Reed Fischer

Personal information
- Nationality: American
- Born: September 9, 1995 (age 30)

Sport
- Country: United States
- Sport: Athletics
- Events: 10000 metres, Half Marathon, Marathon

Achievements and titles
- Personal bests: 10-mile: 46:40 Half marathon: 1:00:54 Marathon: 2:10:14

Medal record
Men's athletics
Representing the United States
NACAC Championships
| Bronze medal – third place | 2018 Toronto | 10,000 m |

= Reed Fischer =

American long-distance runner

Reed Fischer (born July 9, 1995) is an American long-distance runner who won bronze in the 10,000-meter race at the 2018 NACAC Championships.

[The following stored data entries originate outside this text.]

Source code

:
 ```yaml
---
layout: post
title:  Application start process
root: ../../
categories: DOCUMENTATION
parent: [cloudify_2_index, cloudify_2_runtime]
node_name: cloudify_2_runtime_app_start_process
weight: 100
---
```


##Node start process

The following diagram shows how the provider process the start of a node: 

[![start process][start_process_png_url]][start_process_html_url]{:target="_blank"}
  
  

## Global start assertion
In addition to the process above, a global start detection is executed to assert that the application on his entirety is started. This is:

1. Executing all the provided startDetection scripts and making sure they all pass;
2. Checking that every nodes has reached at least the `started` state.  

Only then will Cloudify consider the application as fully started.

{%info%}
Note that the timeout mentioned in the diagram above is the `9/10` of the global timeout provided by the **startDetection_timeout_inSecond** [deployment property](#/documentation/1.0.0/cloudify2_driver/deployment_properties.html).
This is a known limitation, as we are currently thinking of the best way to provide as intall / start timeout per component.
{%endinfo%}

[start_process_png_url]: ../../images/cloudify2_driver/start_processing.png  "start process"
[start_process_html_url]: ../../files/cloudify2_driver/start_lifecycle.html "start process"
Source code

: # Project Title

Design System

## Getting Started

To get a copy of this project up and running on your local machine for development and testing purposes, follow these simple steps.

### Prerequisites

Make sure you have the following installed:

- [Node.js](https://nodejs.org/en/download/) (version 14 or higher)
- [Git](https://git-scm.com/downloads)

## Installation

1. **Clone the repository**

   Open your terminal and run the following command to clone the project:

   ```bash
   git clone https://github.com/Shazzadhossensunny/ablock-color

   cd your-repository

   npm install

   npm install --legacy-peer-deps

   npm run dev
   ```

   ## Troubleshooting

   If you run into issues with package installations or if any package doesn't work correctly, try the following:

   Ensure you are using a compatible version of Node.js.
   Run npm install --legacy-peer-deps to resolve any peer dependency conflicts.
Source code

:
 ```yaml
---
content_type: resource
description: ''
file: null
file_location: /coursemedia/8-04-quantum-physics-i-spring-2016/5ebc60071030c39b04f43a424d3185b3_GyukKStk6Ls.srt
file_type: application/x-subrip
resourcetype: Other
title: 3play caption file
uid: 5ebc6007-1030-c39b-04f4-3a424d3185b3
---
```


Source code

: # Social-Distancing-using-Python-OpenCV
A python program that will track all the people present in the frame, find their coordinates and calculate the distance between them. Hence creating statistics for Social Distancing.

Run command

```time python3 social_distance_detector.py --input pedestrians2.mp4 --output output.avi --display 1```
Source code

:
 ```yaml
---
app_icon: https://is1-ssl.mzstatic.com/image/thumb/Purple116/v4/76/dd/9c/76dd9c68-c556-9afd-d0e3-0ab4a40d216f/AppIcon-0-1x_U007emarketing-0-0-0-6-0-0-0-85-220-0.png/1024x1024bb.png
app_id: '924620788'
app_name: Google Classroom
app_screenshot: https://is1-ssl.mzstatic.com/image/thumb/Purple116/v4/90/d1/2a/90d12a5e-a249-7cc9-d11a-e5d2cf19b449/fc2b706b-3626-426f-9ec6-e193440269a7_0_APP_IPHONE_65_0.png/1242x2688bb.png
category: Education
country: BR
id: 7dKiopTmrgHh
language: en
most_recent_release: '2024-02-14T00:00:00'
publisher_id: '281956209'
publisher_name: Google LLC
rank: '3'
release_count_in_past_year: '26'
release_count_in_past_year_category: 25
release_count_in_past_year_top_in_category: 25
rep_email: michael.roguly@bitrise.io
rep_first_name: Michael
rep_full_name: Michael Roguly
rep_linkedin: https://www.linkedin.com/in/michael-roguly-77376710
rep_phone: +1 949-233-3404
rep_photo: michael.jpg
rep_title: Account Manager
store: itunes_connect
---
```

Fischer was later selected for the American team in the 2023 World Athletics Half Marathon Championship.

==Career==
Fischer ran for Hopkins High School in Minnesota as a young athlete. He finished 10th at state before moving on to college, where he was a walk-on at Drake University.

At Drake, he became a factor for the Bulldogs in cross country and track. He went to the NCAA Division I Cross Country Championships in 2016, and the Outdoor Track Championships in the 10,000m during the 2016 and 2017 seasons.

He competed for the US in the 10,000 meters and won bronze in Toronto, Canada, during the 2018 NACAC Games. Lopez Lomong won gold and set the track record in the process.

In 2019, he took first in the Drake Relays 5,000 meters.

Fischer ran a 1:01:51 half marathon in Germany, placing 10th at the ADIZERO: Roads to Records competition.

At the 2021 Chicago Marathon, he finished 9th in 2:14:41. At the 2022 Boston Marathon, he was 16th in 2:10:54. He finished 10th in the 2022 New York City Marathon in a time of 2:15:23.
- 2023
Fischer was one of three Americans to compete at the 2023 World Athletics Road Running Championships, but he hurt his calf during the race and finished 53rd in 1:03:56.

- 2024
On February 3, 2024, Fischer finished 9th at the 2024 United States Olympic trials (marathon) with a time of 2:11:34.

On March 17, 2024, Fischer finished 5th at the New York City Half Marathon with a time of 1:03:06.

On April 24, 2024, Fischer finished 19th in the 10k at the ADIZERO: Roads to Records competition, with a time of 29:20.

On October 13, 2024, Fischer finished 11th overall and 3rd American at the Chicago Marathon, with a new personal best of 2:10:14.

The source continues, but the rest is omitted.